RDFI Must Promptly Return Unauthorized Debit Fraud Monitoring – for ODFI, Originators, TPSP, and TPS PLUS Credit Monitoring – for RDFI (Phase 1) 

  • Describe which participant is affected and what parts of the Rule applies to whom and outlining the threshold limits for each.
  • Define what’s changing with “commercially reasonable fraud detection system.”
  • Provide details on the next level description of requirements – i.e., “reasonably intended to identify…” (including the requirements that apply “to the extent relevant to the role the entity plays.”)
  • Outline how the Rule allows an ODFI to expressly consider steps other participants in origination are taking to monitor for fraud
  • List other parts of the Rule relating to monitoring.
  • Identify the requirement of an “at least annual” review of processes and procedures.

Standardization of Company Entry Descriptions

  • Describe “when” to use the NEW “PAYROLL” and “PURCHASE” as the NEW Company Entry Descriptions
  • Identify the IMPACTS and BENEFITS to the participants involved in this change to formatting.

Fraud Monitoring – by Originators, TPSP and TPS PLUS Credit Monitoring – for RDFI (Phase 2)

  • Define which participants are affected and what parts of the Rule applies to whom (the parties who didn’t meet the first threshold)

Examples used throughout the presentation will help identify the “meaning” of these new Nacha Operating Rule amendments.

Who Should Attend    

  • Financial Institution Professionals (New/Current Ops Staff)
  • Third-Party Processors
  • Originating Companies
  • Banking Operations Managers and Staff
  • Compliance and Risk Professionals
  • Treasury Management Professionals
  • Aspiring and Current AAPs (Accredited ACH Professionals)
  • Banking Managers/ Supervisors
  • Audit and Compliance Personnel / Risk Managers

Why Should You Attend 

To remain in compliance with the Rules, participants in the ACH network need to ensure they are up to date on recent changes and newly approved amendments to the Rules. 

Beginning with discussion on the 2024 Rules changes on expansion of Return Reason Code R17, allowing additional exceptions for funds availability and improving the unauthorized Return process for the RDFI, then moving on to the Rule Amendment carried over from 2024 into 2025 on expanding the use of Return Reason Code R06 and creating a communication avenue between the ODFI and RDFI to help improve our ACH risk program.
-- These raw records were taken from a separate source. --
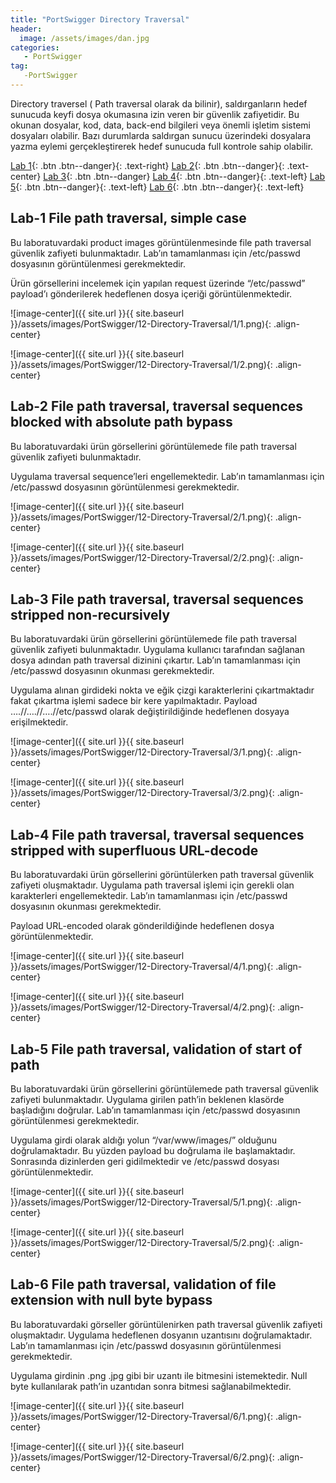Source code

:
 ```yaml
---
title: "PortSwigger Directory Traversal" 
header:
  image: /assets/images/dan.jpg
categories:
   - PortSwigger
tag:
   -PortSwigger   
---
```


Directory traversel ( Path traversal olarak da bilinir), saldırganların hedef sunucuda keyfi dosya okumasına izin veren bir güvenlik zafiyetidir. Bu okunan dosyalar, kod, data, back-end bilgileri veya önemli işletim sistemi dosyaları olabilir. Bazı durumlarda saldırgan sunucu üzerindeki dosyalara yazma eylemi gerçekleştirerek hedef sunucuda full kontrole sahip olabilir.


[Lab  1](#lab-1-file-path-traversal-simple-case){: .btn .btn--danger}{: .text-right}  [Lab 2](#lab-2-file-path-traversal-traversal-sequences-blocked-with-absolute-path-bypass){: .btn .btn--danger}{: .text-center} [Lab 3](#lab-3-file-path-traversal-traversal-sequences-stripped-non-recursively){: .btn .btn--danger} [Lab 4](#lab-4-file-path-traversal-traversal-sequences-stripped-with-superfluous-url-decode){: .btn .btn--danger}{: .text-left}  [Lab 5](#lab-5-file-path-traversal-validation-of-start-of-path){: .btn .btn--danger}{: .text-left}  [Lab 6](#lab-6-file-path-traversal-validation-of-file-extension-with-null-byte-bypass){: .btn .btn--danger}{: .text-left} 

## Lab-1 File path traversal, simple case

Bu laboratuvardaki product images görüntülenmesinde file path traversal güvenlik zafiyeti bulunmaktadır. Lab’ın tamamlanması için /etc/passwd dosyasının görüntülenmesi gerekmektedir.

Ürün görsellerini incelemek için yapılan request üzerinde “/etc/passwd” payload’ı gönderilerek hedeflenen dosya içeriği görüntülenmektedir.

![image-center]({{ site.url }}{{ site.baseurl }}/assets/images/PortSwigger/12-Directory-Traversal/1/1.png){: .align-center}

![image-center]({{ site.url }}{{ site.baseurl }}/assets/images/PortSwigger/12-Directory-Traversal/1/2.png){: .align-center}


## Lab-2 File path traversal, traversal sequences blocked with absolute path bypass

Bu laboratuvardaki ürün görsellerini görüntülemede file path traversal güvenlik zafiyeti bulunmaktadır.

Uygulama traversal sequence’leri engellemektedir. Lab’ın tamamlanması için /etc/passwd dosyasının görüntülenmesi gerekmektedir.

![image-center]({{ site.url }}{{ site.baseurl }}/assets/images/PortSwigger/12-Directory-Traversal/2/1.png){: .align-center}


![image-center]({{ site.url }}{{ site.baseurl }}/assets/images/PortSwigger/12-Directory-Traversal/2/2.png){: .align-center}


## Lab-3 File path traversal, traversal sequences stripped non-recursively

Bu laboratuvardaki ürün görsellerini görüntülemede file path traversal güvenlik zafiyeti bulunmaktadır. Uygulama kullanıcı tarafından sağlanan dosya adından path traversal dizinini çıkartır. Lab’ın tamamlanması için /etc/passwd dosyasının okunması gerekmektedir.

Uygulama alınan girdideki nokta ve eğik çizgi karakterlerini çıkartmaktadır fakat çıkartma işlemi sadece bir kere yapılmaktadır. Payload ….//….//….//etc/passwd olarak değiştirildiğinde hedeflenen dosyaya erişilmektedir.

![image-center]({{ site.url }}{{ site.baseurl }}/assets/images/PortSwigger/12-Directory-Traversal/3/1.png){: .align-center}

![image-center]({{ site.url }}{{ site.baseurl }}/assets/images/PortSwigger/12-Directory-Traversal/3/2.png){: .align-center}



## Lab-4 File path traversal, traversal sequences stripped with superfluous URL-decode

Bu laboratuvardaki ürün görsellerini görüntülerken path traversal güvenlik zafiyeti oluşmaktadır. Uygulama path traversal işlemi için gerekli olan karakterleri engellemektedir. Lab’ın tamamlanması için /etc/passwd dosyasının okunması gerekmektedir.

Payload URL-encoded olarak gönderildiğinde hedeflenen dosya görüntülenmektedir.

![image-center]({{ site.url }}{{ site.baseurl }}/assets/images/PortSwigger/12-Directory-Traversal/4/1.png){: .align-center}

![image-center]({{ site.url }}{{ site.baseurl }}/assets/images/PortSwigger/12-Directory-Traversal/4/2.png){: .align-center}


## Lab-5 File path traversal, validation of start of path

Bu laboratuvardaki ürün görsellerini görüntülemede path traversal güvenlik zafiyeti bulunmaktadır. Uygulama girilen path’in beklenen klasörde başladığını doğrular. Lab’ın tamamlanması için /etc/passwd dosyasının görüntülenmesi gerekmektedir.

Uygulama girdi olarak aldığı yolun “/var/www/images/” olduğunu doğrulamaktadır. Bu yüzden payload bu doğrulama ile başlamaktadır. Sonrasında dizinlerden geri gidilmektedir ve /etc/passwd dosyası görüntülenmektedir.

![image-center]({{ site.url }}{{ site.baseurl }}/assets/images/PortSwigger/12-Directory-Traversal/5/1.png){: .align-center}

![image-center]({{ site.url }}{{ site.baseurl }}/assets/images/PortSwigger/12-Directory-Traversal/5/2.png){: .align-center}

## Lab-6 File path traversal, validation of file extension with null byte bypass

Bu laboratuvardaki görseller görüntülenirken path traversal güvenlik zafiyeti oluşmaktadır. Uygulama hedeflenen dosyanın uzantısını doğrulamaktadır. Lab’ın tamamlanması için /etc/passwd dosyasının görüntülenmesi gerekmektedir.

Uygulama girdinin .png .jpg gibi bir uzantı ile bitmesini istemektedir. Null byte kullanılarak path’in uzantıdan sonra bitmesi sağlanabilmektedir.

![image-center]({{ site.url }}{{ site.baseurl }}/assets/images/PortSwigger/12-Directory-Traversal/6/1.png){: .align-center}

![image-center]({{ site.url }}{{ site.baseurl }}/assets/images/PortSwigger/12-Directory-Traversal/6/2.png){: .align-center}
The Risk Management topics will improve recovery of funds in fraud situations (after the Fraud has occurred), there are two phases – Phase 1 outlines everything as part of the Risk management package including the threshold for the first group of participants that need to comply.  Phase 2 outlines the participants that did not meet the first threshold, and their obligation to meet these Risk Management Rule amendments.  These are a NEED to KNOW!  Your ACH Risk process is changing for BOTH the ODFI and RDFI!  Register Today to ensure YOUR compliance with the NEWEST Rues in 2024 and 2025, PLUS the UPCOMING 2026 updates to the Nacha Operating Rules!!

Topic Background

Effective Oct 1, 2024 – Amendments to the Rules included Risk Management Topics, such as "Expanded use of Return Reason Code R17”; “funds availability exceptions" and "Unauthorized Return changes for the RDFI with timing of the WSUD and returning unauthorized transactions".

Effective April 1, 2025 – An Amendment carried over from 2024 includes the “Expanded use of Return Reason Code R06” 

Effective March 20, 2026, two Rule amendments (Fraud Monitoring – Phase 1) – monitoring for Faud (as part of a larger Risk Management package) intended to reduce the incidence of successful fraud attempts and improve the recovery of funds after frauds have occurred. 

Plus, two additional Rule amendments on standardizing Company Entry Descriptions (also part of Risk Management, relating to Fraud) become effective on March 20, 2026.

Effective June 19/22, 2026, two more Rule amendments (Fraud Monitoring Phase 2), also related to monitoring for fraud become effective on June 19/22, 2026, (as part of a larger Risk Management package) intended again to help reduce the incidence of successful fraud attempts and improve the recovery of funds after frauds have occurred. 

A NEW “Operations Bulletin” issued by Nacha on June 3, 2025, where Nacha is encouraging the use of Same Day processing windows for Returns, will be discussed during this session!